Chapter Five: Mad in Madagascar

Chris: [narrating] Previously on Total Drama Destiny, our teams headed down south for a good old-fashioned country fair. We pitted them in everything ranging from pig racing to chili contests to balloon darts, to butter churning, to finding a needle in the haystack. By the end of the day, all three teams were tied at ten points each, leaving it up to a killer musical to see who'd break the tiebreaker. During all this, Team Daredevil seemed to be in a good spot to get along with one another after Lightning Dust's elimination, but it seems the big bad Dob twins had other ideas with a certain someone.
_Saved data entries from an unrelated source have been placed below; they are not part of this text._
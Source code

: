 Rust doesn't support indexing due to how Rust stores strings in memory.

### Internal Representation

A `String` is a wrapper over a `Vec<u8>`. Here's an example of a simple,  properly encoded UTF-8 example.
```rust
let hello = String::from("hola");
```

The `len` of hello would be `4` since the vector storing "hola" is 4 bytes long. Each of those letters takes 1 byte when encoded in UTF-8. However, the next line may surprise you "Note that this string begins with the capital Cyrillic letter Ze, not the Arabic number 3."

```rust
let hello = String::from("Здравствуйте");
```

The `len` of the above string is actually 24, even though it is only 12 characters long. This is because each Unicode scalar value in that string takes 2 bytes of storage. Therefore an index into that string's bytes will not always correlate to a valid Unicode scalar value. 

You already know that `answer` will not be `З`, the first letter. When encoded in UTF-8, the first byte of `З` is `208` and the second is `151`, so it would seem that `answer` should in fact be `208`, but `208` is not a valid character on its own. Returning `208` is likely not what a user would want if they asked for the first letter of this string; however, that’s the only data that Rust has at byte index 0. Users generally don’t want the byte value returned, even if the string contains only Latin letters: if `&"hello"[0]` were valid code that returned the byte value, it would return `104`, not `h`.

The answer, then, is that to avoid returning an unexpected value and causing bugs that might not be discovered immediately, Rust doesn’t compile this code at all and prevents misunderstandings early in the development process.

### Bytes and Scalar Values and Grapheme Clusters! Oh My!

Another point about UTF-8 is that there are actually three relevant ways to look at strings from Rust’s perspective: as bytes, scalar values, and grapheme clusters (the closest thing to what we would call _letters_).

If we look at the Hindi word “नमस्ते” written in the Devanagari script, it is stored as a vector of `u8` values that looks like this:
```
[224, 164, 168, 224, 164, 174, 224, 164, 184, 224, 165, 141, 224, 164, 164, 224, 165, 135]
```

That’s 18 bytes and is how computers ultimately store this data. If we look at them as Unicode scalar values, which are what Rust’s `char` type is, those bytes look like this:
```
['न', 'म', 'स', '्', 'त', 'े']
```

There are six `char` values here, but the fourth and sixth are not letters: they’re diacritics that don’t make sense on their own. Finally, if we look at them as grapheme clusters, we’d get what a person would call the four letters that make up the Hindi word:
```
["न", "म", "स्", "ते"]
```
However, with Dodger's snazzy vocals and silver tongue, he may have secured goodish terms with Roscoe and Desoto about cats and dogs coming together as a single unit. To add to that, Team Daredevil took home the blue ribbon of victory and a ticket to first-class, while Team Cajun had to go back to elimination and vote off another teammate. When it came down to Daria and her sucky octaves and Doggie with his sucky athletics, it was the orange daddy-o who found that he just didn't have what it takes to remain in the competition for very long. Oh well, his loss on being a loser, am I right? [chuckles, on-screen, in the cockpit with Chef] Fourteen contestants still afloat, or should I say, still up in the air, who's next to kick the bucket for their team, and how will the new alliance of Team Daredevil hold out? We'll have to tune in to find out, right here on Total...Drama...Destiny!

[cue theme song, the episode continues]

[scene shows Team Daredevil in first-class where Thomas and Scat are seen sitting next to one another contentedly]

Thomas: Haaaaaa...this is the life, ain't it?

Scat: You can say that again, I don't think I've eva' felt so relaxed in ma' life.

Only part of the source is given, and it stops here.